* _TASK TO COMPLETE_
Every line in the entries that holds "github" should be identified and copied.

Stored data entries
****************************************

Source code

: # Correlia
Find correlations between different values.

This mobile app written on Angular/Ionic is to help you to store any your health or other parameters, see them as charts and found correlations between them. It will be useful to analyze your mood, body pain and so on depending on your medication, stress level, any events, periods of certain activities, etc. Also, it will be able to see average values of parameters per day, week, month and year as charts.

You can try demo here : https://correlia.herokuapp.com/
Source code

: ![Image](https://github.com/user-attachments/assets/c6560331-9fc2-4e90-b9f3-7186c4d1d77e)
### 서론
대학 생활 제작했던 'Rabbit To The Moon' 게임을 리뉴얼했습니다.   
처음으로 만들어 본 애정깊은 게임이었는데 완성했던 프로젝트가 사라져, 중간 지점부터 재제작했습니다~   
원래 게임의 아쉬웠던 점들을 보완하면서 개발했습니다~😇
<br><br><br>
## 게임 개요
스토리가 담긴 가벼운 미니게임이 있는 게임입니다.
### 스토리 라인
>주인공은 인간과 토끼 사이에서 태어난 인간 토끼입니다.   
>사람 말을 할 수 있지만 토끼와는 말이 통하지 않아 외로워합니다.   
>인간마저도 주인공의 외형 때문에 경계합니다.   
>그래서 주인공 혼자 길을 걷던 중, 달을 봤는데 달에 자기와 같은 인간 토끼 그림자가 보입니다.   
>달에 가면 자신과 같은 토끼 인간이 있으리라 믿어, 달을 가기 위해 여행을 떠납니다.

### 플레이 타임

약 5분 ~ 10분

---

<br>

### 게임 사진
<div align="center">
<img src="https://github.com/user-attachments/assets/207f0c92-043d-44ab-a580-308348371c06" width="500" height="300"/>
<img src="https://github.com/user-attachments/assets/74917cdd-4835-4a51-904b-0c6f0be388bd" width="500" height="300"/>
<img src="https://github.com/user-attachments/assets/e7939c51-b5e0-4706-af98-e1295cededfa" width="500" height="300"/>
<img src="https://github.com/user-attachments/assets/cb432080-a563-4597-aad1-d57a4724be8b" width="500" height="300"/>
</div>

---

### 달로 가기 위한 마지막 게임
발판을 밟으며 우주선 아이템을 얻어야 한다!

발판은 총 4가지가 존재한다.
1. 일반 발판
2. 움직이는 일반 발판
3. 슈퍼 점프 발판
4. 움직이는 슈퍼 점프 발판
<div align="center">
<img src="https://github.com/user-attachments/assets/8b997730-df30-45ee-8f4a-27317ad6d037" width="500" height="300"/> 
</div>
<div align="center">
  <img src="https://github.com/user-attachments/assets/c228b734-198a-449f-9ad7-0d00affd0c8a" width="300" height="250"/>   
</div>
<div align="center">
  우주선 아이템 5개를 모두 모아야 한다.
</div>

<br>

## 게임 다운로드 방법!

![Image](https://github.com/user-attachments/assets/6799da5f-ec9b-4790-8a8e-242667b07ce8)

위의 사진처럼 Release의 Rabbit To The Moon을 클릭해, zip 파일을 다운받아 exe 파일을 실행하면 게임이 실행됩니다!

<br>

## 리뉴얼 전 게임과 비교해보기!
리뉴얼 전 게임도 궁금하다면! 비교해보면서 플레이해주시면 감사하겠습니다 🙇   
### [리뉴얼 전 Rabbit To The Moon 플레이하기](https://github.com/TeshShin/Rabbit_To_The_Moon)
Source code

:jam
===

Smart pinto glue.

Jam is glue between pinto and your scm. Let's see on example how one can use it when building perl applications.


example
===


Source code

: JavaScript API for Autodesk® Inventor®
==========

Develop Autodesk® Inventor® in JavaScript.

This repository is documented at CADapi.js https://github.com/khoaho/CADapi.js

****************************************

* _YOUR SOLUTION_
: ![Image](https://github.com/user-attachments/assets/c6560331-9fc2-4e90-b9f3-7186c4d1d77e)
<img src="https://github.com/user-attachments/assets/207f0c92-043d-44ab-a580-308348371c06" width="500" height="300"/>
<img src="https://github.com/user-attachments/assets/74917cdd-4835-4a51-904b-0c6f0be388bd" width="500" height="300"/>
<img src="https://github.com/user-attachments/assets/e7939c51-b5e0-4706-af98-e1295cededfa" width="500" height="300"/>
<img src="https://github.com/user-attachments/assets/cb432080-a563-4597-aad1-d57a4724be8b" width="500" height="300"/>
<img src="https://github.com/user-attachments/assets/8b997730-df30-45ee-8f4a-27317ad6d037" width="500" height="300"/> 
  <img src="https://github.com/user-attachments/assets/c228b734-198a-449f-9ad7-0d00affd0c8a" width="300" height="250"/>   
![Image](https://github.com/user-attachments/assets/6799da5f-ec9b-4790-8a8e-242667b07ce8)
### [리뉴얼 전 Rabbit To The Moon 플레이하기](https://github.com/TeshShin/Rabbit_To_The_Moon)
This repository is documented at CADapi.js https://github.com/khoaho/CADapi.js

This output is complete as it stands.